Bakun adds that older Cotton Valley horizontals’ economics were less attractive. “The first generation of horizontal Cotton Valley wells tended to have shorter laterals of maybe 2,500 feet with eight frac stages. These wells tended to have an average EUR of approximately 3 to 3.5 Bcf. The perception that still permeates the industry and analyst community is that a Cotton Valley horizontal is about two to three times the cost of a vertical for two to three times the reserves—that it is basically a break-even proposition.”

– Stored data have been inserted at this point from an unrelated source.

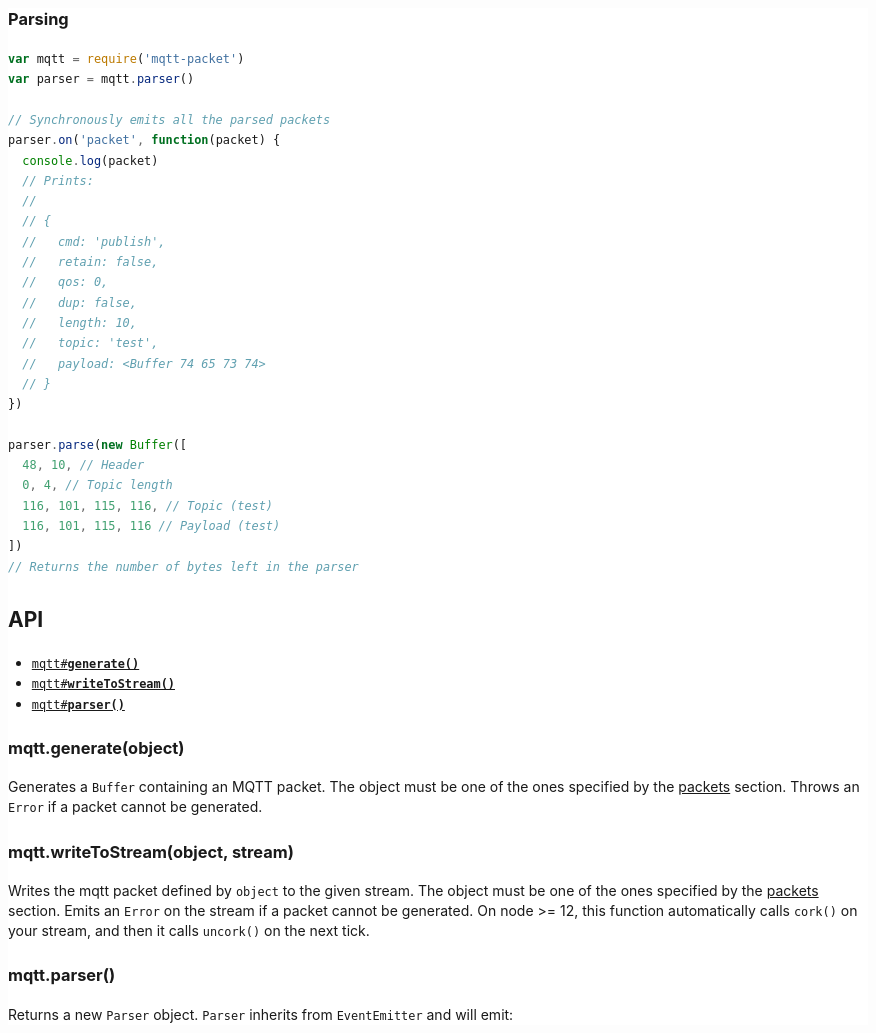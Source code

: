 ### Parsing

```javascript
var mqtt = require('mqtt-packet')
var parser = mqtt.parser()

// Synchronously emits all the parsed packets
parser.on('packet', function(packet) {
  console.log(packet)
  // Prints:
  //
  // {
  //   cmd: 'publish',
  //   retain: false,
  //   qos: 0,
  //   dup: false,
  //   length: 10,
  //   topic: 'test',
  //   payload: <Buffer 74 65 73 74>
  // }
})

parser.parse(new Buffer([
  48, 10, // Header
  0, 4, // Topic length
  116, 101, 115, 116, // Topic (test)
  116, 101, 115, 116 // Payload (test)
])
// Returns the number of bytes left in the parser
```

## API

* [`mqtt#`**`generate()`**](./#generate)
* [`mqtt#`**`writeToStream()`**](./#writeToStream)
* [`mqtt#`**`parser()`**](./#parser)

### mqtt.generate\(object\)

Generates a `Buffer` containing an MQTT packet. The object must be one of the ones specified by the [packets](./#packets) section. Throws an `Error` if a packet cannot be generated.

### mqtt.writeToStream\(object, stream\)

Writes the mqtt packet defined by `object` to the given stream. The object must be one of the ones specified by the [packets](./#packets) section. Emits an `Error` on the stream if a packet cannot be generated. On node &gt;= 12, this function automatically calls `cork()` on your stream, and then it calls `uncork()` on the next tick.

### mqtt.parser\(\)

Returns a new `Parser` object. `Parser` inherits from `EventEmitter` and will emit:
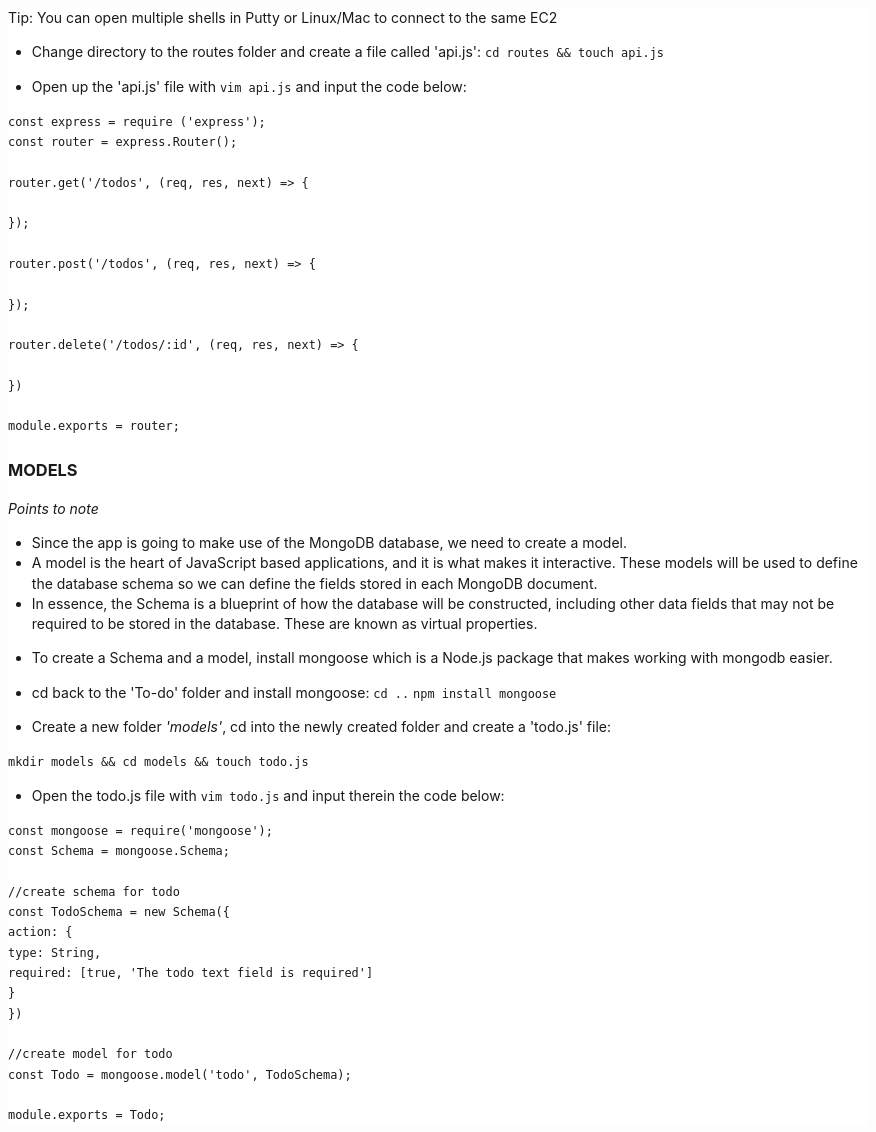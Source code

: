 Tip: You can open multiple shells in Putty or Linux/Mac to connect to the same EC2

* Change directory to the routes folder and create a file called 'api.js': ` cd routes && touch api.js `

* Open up the 'api.js' file with ` vim api.js ` and input the code below:

```
const express = require ('express');
const router = express.Router();

router.get('/todos', (req, res, next) => {

});

router.post('/todos', (req, res, next) => {

});

router.delete('/todos/:id', (req, res, next) => {

})

module.exports = router;

```

### MODELS
*Points to note*
- Since the app is going to make use of the MongoDB database, we need to create a model.
- A model is the heart of JavaScript based applications, and it is what makes it interactive. These models will be used to define the database schema so we can define the fields stored in each MongoDB document.
- In essence, the Schema is a blueprint of how the database will be constructed, including other data fields that may not be required to be stored in the database. These are known as virtual properties.

* To create a Schema and a model, install mongoose which is a Node.js package that makes working with mongodb easier.
- cd back to the 'To-do' folder and install mongoose: ` cd .. `
` npm install mongoose `

* Create a new folder *'models'*, cd into the newly created folder and create a 'todo.js' file:

 ` mkdir models && cd models && touch todo.js `

* Open the todo.js file with ` vim todo.js ` and input therein the code below:

```
const mongoose = require('mongoose');
const Schema = mongoose.Schema;

//create schema for todo
const TodoSchema = new Schema({
action: {
type: String,
required: [true, 'The todo text field is required']
}
})

//create model for todo
const Todo = mongoose.model('todo', TodoSchema);

module.exports = Todo;

```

Newer horizontals in the rock, however, have laterals of some 4,000 feet with 15 frac stages and cost some $6 million to produce an average EUR of 6.25 Bcf. Plus, processing and higher NGL prices—as a result of higher oil prices—provide 30% to 75% or more price uplift, he says. “The problem has been that most folks are looking at the older well sets with lower IPs and not factoring in processing.”

Indigo’s Pritchard finds that the Cotton Valley’s ROR exceeds that of the celebrated multi-pay Granite Wash play in western Oklahoma. Apache Corp., a leading operator in the latter, reports its Granite Wash wells cost $8.9 million for an EUR of 793,000 BOE (48% liquids) and an ROR of 44% based on the May 2012 strip. Pritchard says Indigo’s Cotton Valley wells—at a cost of $5.6 million each for an EUR of 1.3 million BOE (55% liquids)—have an ROR of 84%.

“Our wells are less expensive to drill, our EURs are greater and our IPs are higher,” Pritchard says. “The last five wells we’ve flowed back have IP’ed at more than 10 million cubic feet equivalent a day, which is a little less than more than 3,000 BOE per day.